THE INPUT below:

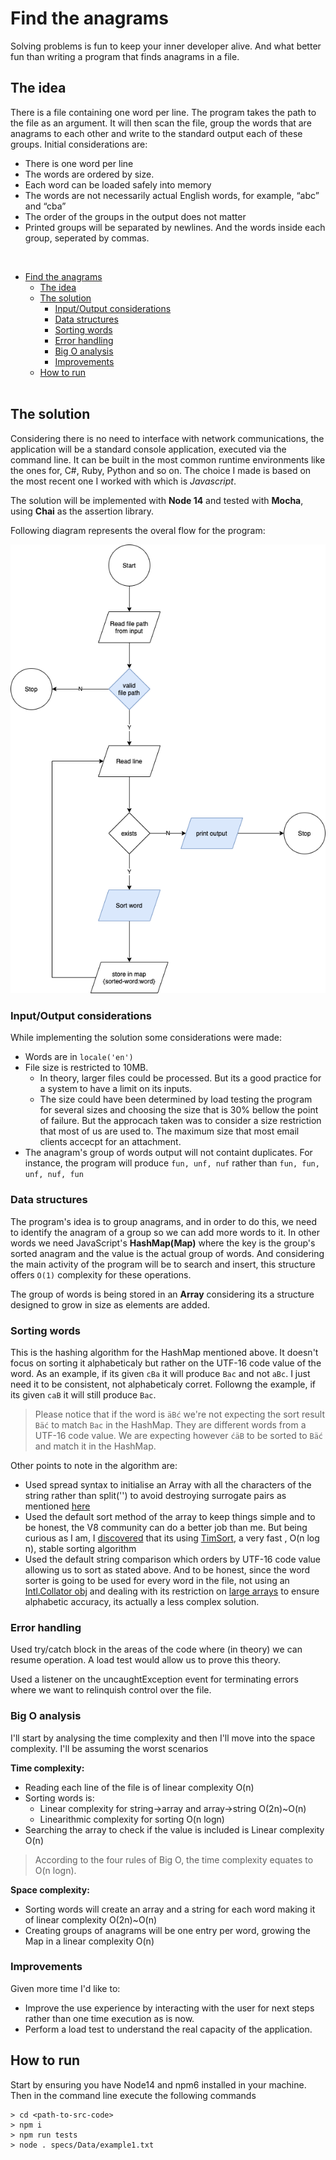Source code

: # Find the anagrams
Solving problems is fun to keep your inner developer alive.
And what better fun than writing a program that finds anagrams in a file.

## The idea
There is a file containing one word per line. The program takes the path to the file as an argument. It will then scan the file, group the words that are anagrams to each other and write to the standard output each of these groups. Initial considerations are:
* There is one word per line
* The words are ordered by size.
* Each word can be loaded safely into memory
* The words are not necessarily actual English words, for example, “abc” and “cba”
* The order of the groups in the output does not matter
* Printed groups will be separated by newlines. And the words inside each group, seperated by commas.

<br/>

- [Find the anagrams](#find-the-anagrams)
  - [The idea](#the-idea)
  - [The solution](#the-solution)
    - [Input/Output considerations](#inputoutput-considerations)
    - [Data structures](#data-structures)
    - [Sorting words](#sorting-words)
    - [Error handling](#error-handling)
    - [Big O analysis](#big-o-analysis)
    - [Improvements](#improvements)
  - [How to run](#how-to-run)
<br/><br/>

## The solution
Considering there is no need to interface with network communications, the application will be a standard console application, executed via the command line. It can be built in the most common runtime environments like the ones for, C#, Ruby, Python and so on. The choice I made is based on the most recent one I worked with which is *Javascript*.

The solution will be implemented with **Node 14** and tested with **Mocha**, using **Chai** as the assertion library.

Following diagram represents the overal flow for the program:

![](./overall-idea.png)

### Input/Output considerations
While implementing the solution some considerations were made:
* Words are in `locale('en')`
* File size is restricted to 10MB.
   * In theory, larger files could be processed. But its a good practice for a system to have a limit on its inputs.
   * The size could have been determined by load testing the program for several sizes and choosing the size that is 30% bellow the point of failure. But the approcach taken was to consider a size restriction that most of us are used to. The maximum size that most email clients accecpt for an attachment.
* The anagram's group of words output will not containt duplicates. For instance, the program will produce `fun, unf, nuf` rather than `fun, fun, unf, nuf, fun`

### Data structures
The program's idea is to group anagrams, and in order to do this, we need to identify the anagram of a group so we can add more words to it. In other words we need JavaScript's **HashMap(Map)** where the key is the group's sorted anagram and the value is the actual group of words. And considering the main activity of the program will be to search and insert, this structure offers `O(1)` complexity for these operations.

The group of words is being stored in an **Array** considering its a structure designed to grow in size as elements are added.

### Sorting words
This is the hashing algorithm for the HashMap mentioned above. It doesn't focus on sorting it alphabeticaly but rather on the UTF-16 code value of the word. As an example, if its given `cBa` it will produce `Bac` and not `aBc`. I just need it to be consistent, not alphabeticaly corret. Followng the example, if its given `caB` it will still produce `Bac`.

> Please notice that if the word is `äBć` we're not expecting the sort result `Bäć` to match `Bac` in the HashMap. They are different words from a UTF-16 code value. We are expecting however `ćäB` to be sorted to `Bäć` and match it in the HashMap.

Other points to note in the algorithm are:

* Used spread syntax to initialise an Array with all the characters of the string rather than split('') to avoid destroying surrogate pairs as mentioned [here](https://developer.mozilla.org/en-US/docs/Web/JavaScript/Reference/Global_Objects/String/split#parameters)
* Used the default sort method of the array to keep things simple and to be honest, the V8 community can do a better job than me. But being curious as I am, I [discovered](https://github.com/v8/v8/blob/master/third_party/v8/builtins/array-sort.tq) that its using [TimSort](https://hackernoon.com/timsort-the-fastest-sorting-algorithm-youve-never-heard-of-36b28417f399), a very fast , O(n log n), stable sorting algorithm
* Used the default string comparison which orders by UTF-16 code value allowing us to sort as stated above. And to be honest, since the word sorter is going to be used for every word in the file, not using an [Intl.Collator obj]((https://developer.mozilla.org/en-US/docs/Web/JavaScript/Reference/Global_Objects/Array/sort#sorting_non-ascii_characters)) and dealing with its restriction on [large arrays](https://developer.mozilla.org/en-US/docs/Web/JavaScript/Reference/Global_Objects/String/localeCompare#performance) to ensure alphabetic accuracy, its actually a less complex solution.

### Error handling
Used try/catch block in the areas of the code where (in theory) we can resume operation. A load test would allow us to prove this theory.

Used a listener on the uncaughtException event for terminating errors where we want to relinquish control over the file.

### Big O analysis
I'll start by analysing the time complexity and then I'll move into the space complexity. I'll be assuming the worst scenarios

**Time complexity:**
* Reading each line of the file is of linear complexity O(n)
* Sorting words is:
   * Linear complexity for string->array and array->string O(2n)~O(n)
   * Linearithmic complexity for sorting O(n logn)
* Searching the array to check if the value is included is Linear complexity O(n)

> According to the four rules of Big O, the time complexity equates to O(n logn).

**Space complexity:**
* Sorting words will create an array and a string for each word making it of linear complexity O(2n)~O(n)
* Creating groups of anagrams will be one entry per word, growing the Map in a linear complexity O(n)

### Improvements
Given more time I'd like to:
* Improve the use experience by interacting with the user for next steps rather than one time execution as is now.
* Perform a load test to understand the real capacity of the application.

## How to run
Start by ensuring you have Node14 and npm6 installed in your machine. Then in the command line execute the following commands
```
> cd <path-to-src-code>
> npm i
> npm run tests
> node . specs/Data/example1.txt 
```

End of THE INPUT.

# WHAT IS BEING ASKED
Rewrite the data above exactly as given, but omit the images.

# RESPONSE FOR THIS EXERCISE
Source code

: # Find the anagrams
Solving problems is fun to keep your inner developer alive.
And what better fun than writing a program that finds anagrams in a file.

## The idea
There is a file containing one word per line. The program takes the path to the file as an argument. It will then scan the file, group the words that are anagrams to each other and write to the standard output each of these groups. Initial considerations are:
* There is one word per line
* The words are ordered by size.
* Each word can be loaded safely into memory
* The words are not necessarily actual English words, for example, “abc” and “cba”
* The order of the groups in the output does not matter
* Printed groups will be separated by newlines. And the words inside each group, seperated by commas.

<br/>

- [Find the anagrams](#find-the-anagrams)
  - [The idea](#the-idea)
  - [The solution](#the-solution)
    - [Input/Output considerations](#inputoutput-considerations)
    - [Data structures](#data-structures)
    - [Sorting words](#sorting-words)
    - [Error handling](#error-handling)
    - [Big O analysis](#big-o-analysis)
    - [Improvements](#improvements)
  - [How to run](#how-to-run)
<br/><br/>

## The solution
Considering there is no need to interface with network communications, the application will be a standard console application, executed via the command line. It can be built in the most common runtime environments like the ones for, C#, Ruby, Python and so on. The choice I made is based on the most recent one I worked with which is *Javascript*.

The solution will be implemented with **Node 14** and tested with **Mocha**, using **Chai** as the assertion library.

Following diagram represents the overal flow for the program:

![](./overall-idea.png)

### Input/Output considerations
While implementing the solution some considerations were made:
* Words are in `locale('en')`
* File size is restricted to 10MB.
   * In theory, larger files could be processed. But its a good practice for a system to have a limit on its inputs.
   * The size could have been determined by load testing the program for several sizes and choosing the size that is 30% bellow the point of failure. But the approcach taken was to consider a size restriction that most of us are used to. The maximum size that most email clients accecpt for an attachment.
* The anagram's group of words output will not containt duplicates. For instance, the program will produce `fun, unf, nuf` rather than `fun, fun, unf, nuf, fun`

### Data structures
The program's idea is to group anagrams, and in order to do this, we need to identify the anagram of a group so we can add more words to it. In other words we need JavaScript's **HashMap(Map)** where the key is the group's sorted anagram and the value is the actual group of words. And considering the main activity of the program will be to search and insert, this structure offers `O(1)` complexity for these operations.

The group of words is being stored in an **Array** considering its a structure designed to grow in size as elements are added.

### Sorting words
This is the hashing algorithm for the HashMap mentioned above. It doesn't focus on sorting it alphabeticaly but rather on the UTF-16 code value of the word. As an example, if its given `cBa` it will produce `Bac` and not `aBc`. I just need it to be consistent, not alphabeticaly corret. Followng the example, if its given `caB` it will still produce `Bac`.

> Please notice that if the word is `äBć` we're not expecting the sort result `Bäć` to match `Bac` in the HashMap. They are different words from a UTF-16 code value. We are expecting however `ćäB` to be sorted to `Bäć` and match it in the HashMap.

Other points to note in the algorithm are:

* Used spread syntax to initialise an Array with all the characters of the string rather than split('') to avoid destroying surrogate pairs as mentioned [here](https://developer.mozilla.org/en-US/docs/Web/JavaScript/Reference/Global_Objects/String/split#parameters)
* Used the default sort method of the array to keep things simple and to be honest, the V8 community can do a better job than me. But being curious as I am, I [discovered](https://github.com/v8/v8/blob/master/third_party/v8/builtins/array-sort.tq) that its using [TimSort](https://hackernoon.com/timsort-the-fastest-sorting-algorithm-youve-never-heard-of-36b28417f399), a very fast , O(n log n), stable sorting algorithm
* Used the default string comparison which orders by UTF-16 code value allowing us to sort as stated above. And to be honest, since the word sorter is going to be used for every word in the file, not using an [Intl.Collator obj]((https://developer.mozilla.org/en-US/docs/Web/JavaScript/Reference/Global_Objects/Array/sort#sorting_non-ascii_characters)) and dealing with its restriction on [large arrays](https://developer.mozilla.org/en-US/docs/Web/JavaScript/Reference/Global_Objects/String/localeCompare#performance) to ensure alphabetic accuracy, its actually a less complex solution.

### Error handling
Used try/catch block in the areas of the code where (in theory) we can resume operation. A load test would allow us to prove this theory.

Used a listener on the uncaughtException event for terminating errors where we want to relinquish control over the file.

### Big O analysis
I'll start by analysing the time complexity and then I'll move into the space complexity. I'll be assuming the worst scenarios

**Time complexity:**
* Reading each line of the file is of linear complexity O(n)
* Sorting words is:
   * Linear complexity for string->array and array->string O(2n)~O(n)
   * Linearithmic complexity for sorting O(n logn)
* Searching the array to check if the value is included is Linear complexity O(n)

> According to the four rules of Big O, the time complexity equates to O(n logn).

**Space complexity:**
* Sorting words will create an array and a string for each word making it of linear complexity O(2n)~O(n)
* Creating groups of anagrams will be one entry per word, growing the Map in a linear complexity O(n)

### Improvements
Given more time I'd like to:
* Improve the use experience by interacting with the user for next steps rather than one time execution as is now.
* Perform a load test to understand the real capacity of the application.

## How to run
Start by ensuring you have Node14 and npm6 installed in your machine. Then in the command line execute the following commands
```
> cd <path-to-src-code>
> npm i
> npm run tests
> node . specs/Data/example1.txt 
```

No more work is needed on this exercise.